• [Records from a data collection]

=== Section Start ===

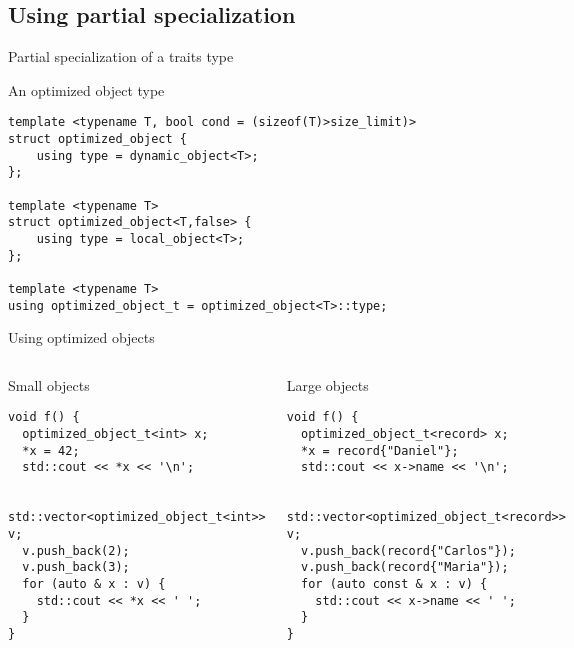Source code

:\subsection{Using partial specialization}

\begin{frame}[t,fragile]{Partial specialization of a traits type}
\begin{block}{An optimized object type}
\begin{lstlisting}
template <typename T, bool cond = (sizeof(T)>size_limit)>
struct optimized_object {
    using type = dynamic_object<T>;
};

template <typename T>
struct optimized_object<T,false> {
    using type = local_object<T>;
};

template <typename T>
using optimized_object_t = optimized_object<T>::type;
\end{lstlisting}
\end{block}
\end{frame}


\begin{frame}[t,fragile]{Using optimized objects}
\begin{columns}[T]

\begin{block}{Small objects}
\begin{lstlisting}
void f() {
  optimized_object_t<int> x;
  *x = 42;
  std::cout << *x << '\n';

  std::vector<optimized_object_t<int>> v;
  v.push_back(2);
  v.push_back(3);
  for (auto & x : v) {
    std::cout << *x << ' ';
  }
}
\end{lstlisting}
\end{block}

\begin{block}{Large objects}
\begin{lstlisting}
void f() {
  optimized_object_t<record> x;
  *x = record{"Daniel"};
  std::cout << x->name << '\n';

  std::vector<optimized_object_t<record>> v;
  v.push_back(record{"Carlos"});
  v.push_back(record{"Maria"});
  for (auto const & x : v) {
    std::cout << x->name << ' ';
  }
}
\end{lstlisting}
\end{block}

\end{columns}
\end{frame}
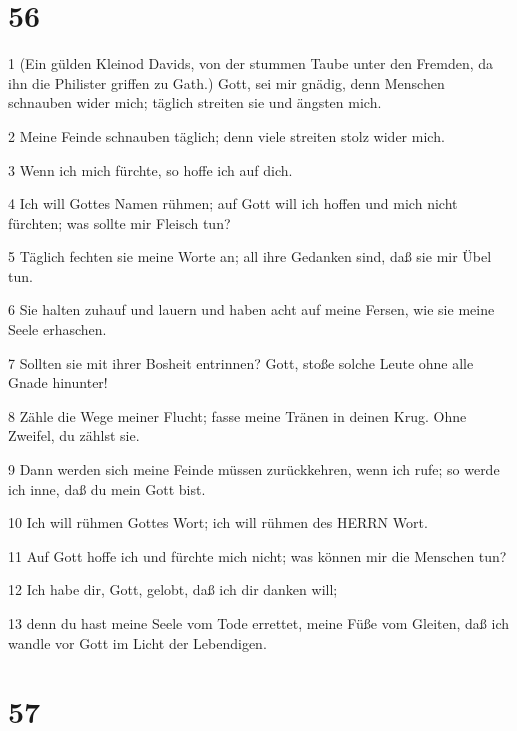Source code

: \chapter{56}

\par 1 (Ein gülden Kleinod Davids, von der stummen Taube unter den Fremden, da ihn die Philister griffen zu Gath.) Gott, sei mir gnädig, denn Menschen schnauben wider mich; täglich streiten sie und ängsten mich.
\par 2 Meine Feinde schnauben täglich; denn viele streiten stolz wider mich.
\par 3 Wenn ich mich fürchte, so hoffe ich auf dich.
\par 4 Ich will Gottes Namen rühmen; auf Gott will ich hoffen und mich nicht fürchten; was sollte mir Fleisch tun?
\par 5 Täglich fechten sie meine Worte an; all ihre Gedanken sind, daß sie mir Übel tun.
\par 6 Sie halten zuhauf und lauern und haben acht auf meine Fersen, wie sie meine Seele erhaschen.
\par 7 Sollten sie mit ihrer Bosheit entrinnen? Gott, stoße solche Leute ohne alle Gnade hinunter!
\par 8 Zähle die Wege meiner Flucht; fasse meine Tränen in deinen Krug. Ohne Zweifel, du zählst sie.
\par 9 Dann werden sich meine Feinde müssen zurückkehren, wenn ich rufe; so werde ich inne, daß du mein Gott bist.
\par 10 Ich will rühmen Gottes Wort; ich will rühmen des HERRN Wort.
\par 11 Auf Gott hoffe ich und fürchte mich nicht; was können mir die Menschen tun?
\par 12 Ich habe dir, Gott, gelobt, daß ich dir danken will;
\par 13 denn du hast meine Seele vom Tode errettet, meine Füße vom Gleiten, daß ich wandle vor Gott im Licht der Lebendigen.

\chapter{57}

=== Section End ===

• [Exercise] The copy you write out must match the entries word for word, minus their pictures.

• [Written answer]
Source code

:\subsection{Using partial specialization}

\begin{frame}[t,fragile]{Partial specialization of a traits type}
\begin{block}{An optimized object type}
\begin{lstlisting}
template <typename T, bool cond = (sizeof(T)>size_limit)>
struct optimized_object {
    using type = dynamic_object<T>;
};

template <typename T>
struct optimized_object<T,false> {
    using type = local_object<T>;
};

template <typename T>
using optimized_object_t = optimized_object<T>::type;
\end{lstlisting}
\end{block}
\end{frame}


\begin{frame}[t,fragile]{Using optimized objects}
\begin{columns}[T]

\begin{block}{Small objects}
\begin{lstlisting}
void f() {
  optimized_object_t<int> x;
  *x = 42;
  std::cout << *x << '\n';

  std::vector<optimized_object_t<int>> v;
  v.push_back(2);
  v.push_back(3);
  for (auto & x : v) {
    std::cout << *x << ' ';
  }
}
\end{lstlisting}
\end{block}

\begin{block}{Large objects}
\begin{lstlisting}
void f() {
  optimized_object_t<record> x;
  *x = record{"Daniel"};
  std::cout << x->name << '\n';

  std::vector<optimized_object_t<record>> v;
  v.push_back(record{"Carlos"});
  v.push_back(record{"Maria"});
  for (auto const & x : v) {
    std::cout << x->name << ' ';
  }
}
\end{lstlisting}
\end{block}

\end{columns}
\end{frame}
Source code

: \chapter{56}

\par 1 (Ein gülden Kleinod Davids, von der stummen Taube unter den Fremden, da ihn die Philister griffen zu Gath.) Gott, sei mir gnädig, denn Menschen schnauben wider mich; täglich streiten sie und ängsten mich.
\par 2 Meine Feinde schnauben täglich; denn viele streiten stolz wider mich.
\par 3 Wenn ich mich fürchte, so hoffe ich auf dich.
\par 4 Ich will Gottes Namen rühmen; auf Gott will ich hoffen und mich nicht fürchten; was sollte mir Fleisch tun?
\par 5 Täglich fechten sie meine Worte an; all ihre Gedanken sind, daß sie mir Übel tun.
\par 6 Sie halten zuhauf und lauern und haben acht auf meine Fersen, wie sie meine Seele erhaschen.
\par 7 Sollten sie mit ihrer Bosheit entrinnen? Gott, stoße solche Leute ohne alle Gnade hinunter!
\par 8 Zähle die Wege meiner Flucht; fasse meine Tränen in deinen Krug. Ohne Zweifel, du zählst sie.
\par 9 Dann werden sich meine Feinde müssen zurückkehren, wenn ich rufe; so werde ich inne, daß du mein Gott bist.
\par 10 Ich will rühmen Gottes Wort; ich will rühmen des HERRN Wort.
\par 11 Auf Gott hoffe ich und fürchte mich nicht; was können mir die Menschen tun?
\par 12 Ich habe dir, Gott, gelobt, daß ich dir danken will;
\par 13 denn du hast meine Seele vom Tode errettet, meine Füße vom Gleiten, daß ich wandle vor Gott im Licht der Lebendigen.

\chapter{57}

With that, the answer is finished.